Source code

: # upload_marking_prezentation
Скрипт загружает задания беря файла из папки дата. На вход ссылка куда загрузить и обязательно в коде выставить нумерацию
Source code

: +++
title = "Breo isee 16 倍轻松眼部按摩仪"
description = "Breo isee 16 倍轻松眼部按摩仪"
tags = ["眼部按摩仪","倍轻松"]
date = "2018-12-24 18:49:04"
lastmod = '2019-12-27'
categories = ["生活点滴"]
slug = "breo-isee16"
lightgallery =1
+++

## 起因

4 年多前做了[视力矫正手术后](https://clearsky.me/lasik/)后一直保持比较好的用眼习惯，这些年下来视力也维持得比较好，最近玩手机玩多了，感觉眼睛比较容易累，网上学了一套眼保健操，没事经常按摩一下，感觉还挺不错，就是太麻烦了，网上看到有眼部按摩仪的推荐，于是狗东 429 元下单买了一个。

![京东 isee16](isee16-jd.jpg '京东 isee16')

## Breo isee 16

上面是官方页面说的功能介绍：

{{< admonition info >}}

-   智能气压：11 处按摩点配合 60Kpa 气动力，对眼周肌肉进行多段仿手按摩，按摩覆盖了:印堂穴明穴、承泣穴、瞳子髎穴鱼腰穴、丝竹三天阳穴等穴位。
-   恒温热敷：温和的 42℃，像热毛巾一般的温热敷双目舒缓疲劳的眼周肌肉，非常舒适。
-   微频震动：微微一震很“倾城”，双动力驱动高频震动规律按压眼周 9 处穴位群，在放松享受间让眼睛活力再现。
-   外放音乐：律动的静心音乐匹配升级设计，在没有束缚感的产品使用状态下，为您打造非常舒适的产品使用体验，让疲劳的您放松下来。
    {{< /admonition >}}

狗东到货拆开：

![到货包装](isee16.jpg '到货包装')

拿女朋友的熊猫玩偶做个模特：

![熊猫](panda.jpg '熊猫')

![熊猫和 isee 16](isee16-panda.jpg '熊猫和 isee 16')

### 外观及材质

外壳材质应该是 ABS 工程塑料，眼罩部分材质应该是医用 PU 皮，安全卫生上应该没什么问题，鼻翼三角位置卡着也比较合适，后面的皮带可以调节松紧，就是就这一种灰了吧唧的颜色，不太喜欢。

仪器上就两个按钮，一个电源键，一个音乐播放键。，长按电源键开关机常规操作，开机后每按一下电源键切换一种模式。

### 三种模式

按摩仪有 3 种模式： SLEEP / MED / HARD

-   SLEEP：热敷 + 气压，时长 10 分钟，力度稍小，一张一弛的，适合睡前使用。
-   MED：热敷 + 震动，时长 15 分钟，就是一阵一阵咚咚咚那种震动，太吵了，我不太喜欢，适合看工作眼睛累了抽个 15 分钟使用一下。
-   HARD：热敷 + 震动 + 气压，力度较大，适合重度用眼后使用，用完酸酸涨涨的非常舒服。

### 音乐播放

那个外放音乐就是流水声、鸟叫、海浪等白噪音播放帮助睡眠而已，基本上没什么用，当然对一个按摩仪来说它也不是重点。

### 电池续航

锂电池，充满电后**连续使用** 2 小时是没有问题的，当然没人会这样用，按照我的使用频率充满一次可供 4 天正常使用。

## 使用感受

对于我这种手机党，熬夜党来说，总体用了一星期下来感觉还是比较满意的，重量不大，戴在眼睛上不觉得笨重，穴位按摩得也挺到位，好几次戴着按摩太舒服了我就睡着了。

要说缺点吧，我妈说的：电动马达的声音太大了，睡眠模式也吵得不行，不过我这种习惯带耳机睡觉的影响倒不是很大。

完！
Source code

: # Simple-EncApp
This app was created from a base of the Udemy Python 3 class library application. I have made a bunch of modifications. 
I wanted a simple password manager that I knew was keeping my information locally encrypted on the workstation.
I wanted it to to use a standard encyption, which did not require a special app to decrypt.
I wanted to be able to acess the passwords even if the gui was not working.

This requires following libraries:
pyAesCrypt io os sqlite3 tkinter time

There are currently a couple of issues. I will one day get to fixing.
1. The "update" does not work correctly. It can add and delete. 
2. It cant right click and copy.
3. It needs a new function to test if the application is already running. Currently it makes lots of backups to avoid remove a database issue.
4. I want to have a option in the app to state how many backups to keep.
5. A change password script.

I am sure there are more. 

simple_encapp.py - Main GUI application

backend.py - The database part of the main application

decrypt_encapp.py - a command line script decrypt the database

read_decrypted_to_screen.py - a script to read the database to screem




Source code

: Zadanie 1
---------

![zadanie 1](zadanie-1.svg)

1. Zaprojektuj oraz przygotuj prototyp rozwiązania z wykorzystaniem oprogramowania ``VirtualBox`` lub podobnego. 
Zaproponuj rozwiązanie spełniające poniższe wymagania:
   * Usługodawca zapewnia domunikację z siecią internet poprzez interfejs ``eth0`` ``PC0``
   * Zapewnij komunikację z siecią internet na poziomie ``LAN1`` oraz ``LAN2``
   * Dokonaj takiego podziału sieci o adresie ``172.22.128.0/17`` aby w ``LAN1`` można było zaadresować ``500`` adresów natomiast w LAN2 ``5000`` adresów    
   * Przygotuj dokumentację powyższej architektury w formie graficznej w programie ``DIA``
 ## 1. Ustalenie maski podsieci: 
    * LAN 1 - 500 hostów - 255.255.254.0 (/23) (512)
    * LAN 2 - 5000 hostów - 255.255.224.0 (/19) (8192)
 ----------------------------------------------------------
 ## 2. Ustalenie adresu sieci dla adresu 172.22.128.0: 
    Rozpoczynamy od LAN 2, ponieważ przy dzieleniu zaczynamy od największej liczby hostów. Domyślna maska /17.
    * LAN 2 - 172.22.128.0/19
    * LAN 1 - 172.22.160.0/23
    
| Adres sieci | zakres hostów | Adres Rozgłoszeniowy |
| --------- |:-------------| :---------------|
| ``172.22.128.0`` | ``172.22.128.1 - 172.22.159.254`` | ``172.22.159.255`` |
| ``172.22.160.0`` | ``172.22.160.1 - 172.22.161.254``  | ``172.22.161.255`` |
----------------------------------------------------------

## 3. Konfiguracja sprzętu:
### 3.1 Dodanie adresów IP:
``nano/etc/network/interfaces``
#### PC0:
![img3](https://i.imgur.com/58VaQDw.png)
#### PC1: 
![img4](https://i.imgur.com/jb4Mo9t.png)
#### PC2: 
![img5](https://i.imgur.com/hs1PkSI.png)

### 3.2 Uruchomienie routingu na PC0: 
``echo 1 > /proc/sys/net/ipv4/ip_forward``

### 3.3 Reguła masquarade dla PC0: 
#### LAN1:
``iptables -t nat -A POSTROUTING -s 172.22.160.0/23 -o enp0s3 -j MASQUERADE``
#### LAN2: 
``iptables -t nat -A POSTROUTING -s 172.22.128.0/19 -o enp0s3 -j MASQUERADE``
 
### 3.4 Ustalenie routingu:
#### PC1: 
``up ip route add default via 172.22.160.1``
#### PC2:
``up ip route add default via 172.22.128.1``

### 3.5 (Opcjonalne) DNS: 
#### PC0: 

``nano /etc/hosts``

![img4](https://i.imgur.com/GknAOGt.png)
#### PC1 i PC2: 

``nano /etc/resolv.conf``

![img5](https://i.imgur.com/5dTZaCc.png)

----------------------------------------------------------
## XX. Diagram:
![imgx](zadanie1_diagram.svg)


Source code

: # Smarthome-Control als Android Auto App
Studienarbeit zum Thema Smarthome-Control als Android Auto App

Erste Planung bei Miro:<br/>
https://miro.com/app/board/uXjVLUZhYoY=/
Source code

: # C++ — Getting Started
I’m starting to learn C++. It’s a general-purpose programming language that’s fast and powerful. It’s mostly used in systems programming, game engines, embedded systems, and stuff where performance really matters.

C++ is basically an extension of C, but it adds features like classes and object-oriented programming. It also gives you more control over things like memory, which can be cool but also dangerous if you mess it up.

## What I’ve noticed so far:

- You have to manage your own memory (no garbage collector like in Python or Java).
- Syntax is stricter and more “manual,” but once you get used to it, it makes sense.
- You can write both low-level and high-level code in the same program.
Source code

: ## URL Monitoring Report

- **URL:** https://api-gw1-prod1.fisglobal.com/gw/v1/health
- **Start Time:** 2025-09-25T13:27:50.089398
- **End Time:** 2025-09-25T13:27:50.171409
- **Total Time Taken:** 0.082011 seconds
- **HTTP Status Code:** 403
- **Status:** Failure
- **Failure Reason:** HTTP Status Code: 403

▶ [TO DO]
For this task, write out exactly the lines of the entries above, starting at the line with "There are currently" and ending at the line with "2. It cant right click and copy.", both included, and no others.

▶ [THE COMPLETED TASK]
There are currently a couple of issues. I will one day get to fixing.
1. The "update" does not work correctly. It can add and delete. 
2. It cant right click and copy.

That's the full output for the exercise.